Apollo might have 95% accuracy for Fortune 500 companies and 60% accuracy for companies with 10-100 employees. If your ICP is the second group, that 60% isn’t a minor limitation — it’s a systematic bias in your pipeline. Know the error rate for your use case, not the provider’s headline accuracy.
2. Will the LLM anchor on this data or reason around it?
If you’re passing a number, the model will anchor on it. If you’re passing a category or description, the model has more room to reason independently. Employee count is a hard anchor — the model uses it as a reference point. Industry classification is a soft anchor — the model can cross-reference it against other signals.
The question is: if this data point is wrong, will the model still reach the right conclusion? If not, consider omitting it.
3. What’s the default when data is missing?
Missing data is inevitable with enrichment APIs. The question is what your pipeline does when a field is null. If the default is “reject” or “skip,” you’re systematically excluding the exact companies that are most likely to be underserved by the data provider — often small, new, or niche companies.
We changed our default from “reject if unknown” to “assume small and proceed.” The worst case is evaluating a few extra companies.

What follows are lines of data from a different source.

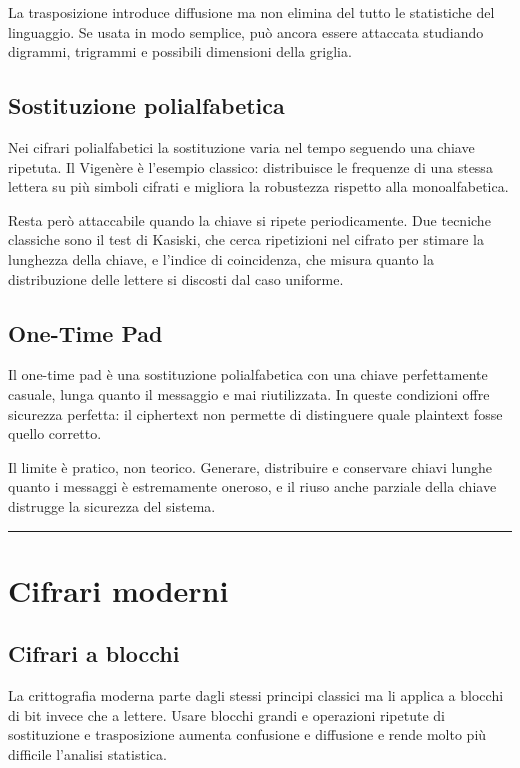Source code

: \documentclass[12pt, a4paper]{report}
\begin{document}
La trasposizione introduce diffusione ma non elimina del tutto le statistiche del linguaggio. Se usata in modo semplice, può ancora essere attaccata studiando digrammi, trigrammi e possibili dimensioni della griglia.

\subsection{Sostituzione polialfabetica}
Nei cifrari polialfabetici la sostituzione varia nel tempo seguendo una chiave ripetuta. Il Vigenère è l'esempio classico: distribuisce le frequenze di una stessa lettera su più simboli cifrati e migliora la robustezza rispetto alla monoalfabetica.

Resta però attaccabile quando la chiave si ripete periodicamente. Due tecniche classiche sono il test di Kasiski, che cerca ripetizioni nel cifrato per stimare la lunghezza della chiave, e l'indice di coincidenza, che misura quanto la distribuzione delle lettere si discosti dal caso uniforme.

\subsection{One-Time Pad}
Il one-time pad è una sostituzione polialfabetica con una chiave perfettamente casuale, lunga quanto il messaggio e mai riutilizzata. In queste condizioni offre sicurezza perfetta: il ciphertext non permette di distinguere quale plaintext fosse quello corretto.

Il limite è pratico, non teorico. Generare, distribuire e conservare chiavi lunghe quanto i messaggi è estremamente oneroso, e il riuso anche parziale della chiave distrugge la sicurezza del sistema.

\noindent\rule{\textwidth}{0.4pt}

\section{Cifrari moderni}

\subsection{Cifrari a blocchi}
La crittografia moderna parte dagli stessi principi classici ma li applica a blocchi di bit invece che a lettere. Usare blocchi grandi e operazioni ripetute di sostituzione e trasposizione aumenta confusione e diffusione e rende molto più difficile l'analisi statistica.
\end{document}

The best case is catching the ones that every competitor’s pipeline is filtering out.
The Broader Point
The AI agent ecosystem is moving fast. Every week there’s a new tool, a new API, a new enrichment provider to plug into your workflow. The instinct is to add more data sources, more layers, more signals.
But every data source you add is a dependency. And every dependency has an error rate. When those errors feed into an LLM, they don’t just pass through — they shape the model’s reasoning in ways that are hard to detect and harder to debug.
Sometimes the highest-leverage improvement to your AI pipeline isn’t adding a new data source. It’s removing one that’s doing more harm than good.
More data isn’t always better data. Especially when an AI is making decisions based on it.